This year, my seedlings include: two types of peas, two kinds of chard, seven kinds of lettuce, two types of green onions (one with gorgeous red stems), arugula, chamomile, basil, cilantro and sweet alyssum. The chives, sage and French sorrel have proved themselves to be hardy perennials—even in pots—and came back this year as they have every other year. And the oregano, parsley, chard and kale I planted indoors are still growing strong.
Who needed that desk for writing, anyway?
On to this month’s reviews.
On Halloween night, three friends enter a haunted cemetery to uncover a story spooky enough to bag them editorial positions at the school newspaper. Unfortunately, the ghosts have plans of their own.
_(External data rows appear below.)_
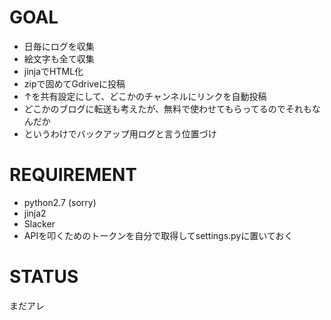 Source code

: # GOAL
- 日毎にログを収集
- 絵文字も全て収集
- jinjaでHTML化
- zipで固めてGdriveに投稿
- ↑を共有設定にして、どこかのチャンネルにリンクを自動投稿
- どこかのブログに転送も考えたが、無料で使わせてもらってるのでそれもなんだか
- というわけでバックアップ用ログと言う位置づけ

# REQUIREMENT
- python2.7 (sorry)
- jinja2
- Slacker
- APIを叩くためのトークンを自分で取得してsettings.pyに置いておく

# STATUS
まだアレ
A quick note to new readers: books that are available from the Toronto Public Library will be marked #TPL, because books don’t have to be new or owned in order to be loved.
MG Book Review
When Josie and her friends, Alison and Jackson, sneak into the Bachelor’s Grove cemetery on Halloween night, they hope that a ghost sighting will help them clinch editorial positions on the school newspaper. If a ghost is going to appear anywhere, it will be here, at the cemetery, on Halloween night. If they don’t encounter the White Lady, then maybe they’ll get lucky with the phantom farmhouse. So long as they don’t enter, they’ll be safe. (Those who do disappear.)
Their plans are cut short by a hopped-up security guard, who thinks the kids are there to vandalize the cemetery. Although the three friends escape, they’ve lost their chance for a story. With Josie’s parents out of town, they go back to her house to commiserate. It’s not long before their disappointing Halloween night morphs into something far more terrifying. A creepy image of the phantom farmhouse appears on all three of their phones, with the words I’m watching dripping down the screen. At first, they think that one of their schoolmates is pranking them, but none of them recognizes the number. When a second text with a countdown timer appears, the friends realize they only have three days to discover who—or what—is haunting them. The word deadline takes on a very different—and sinister—meaning.
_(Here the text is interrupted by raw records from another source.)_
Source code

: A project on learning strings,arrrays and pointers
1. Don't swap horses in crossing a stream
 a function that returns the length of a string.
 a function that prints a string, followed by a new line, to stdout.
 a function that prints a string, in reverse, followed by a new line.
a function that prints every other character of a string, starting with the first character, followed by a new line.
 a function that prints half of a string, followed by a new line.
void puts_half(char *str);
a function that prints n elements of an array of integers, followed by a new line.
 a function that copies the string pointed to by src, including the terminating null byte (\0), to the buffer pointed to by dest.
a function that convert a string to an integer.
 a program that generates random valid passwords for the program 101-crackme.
I’ve been on a bit of a horror kick recently, and I’m always in the mood for a good MG ghost story. And one with a poltergeist farmhouse that devours people? I’m in.
The first thing to say is that Currie knows how to juggle terror with humor, and channels this perfectly through the voice of her protagonist, Josie. Still, this is a full level up from a ‘scary story.’ Ghosts don’t only haunt the cemetery. An invisible intruder has invaded Josie’s house. It is right there with the kids, sending them texts, private warnings through the television and causing electronics to go haywire. (The ghost understands how to target its young audience very well, almost as well as the book’s author.) The countdown timer ratchets up the tension another notch, especially when a local ghost hunter warns the kids that ghosts sometimes harm people to get what they want. Not because they’re necessarily evil, but out of desperation to make themselves understood. It’s a tenuous point of connection between the desperate ghost and the equally desperate kids.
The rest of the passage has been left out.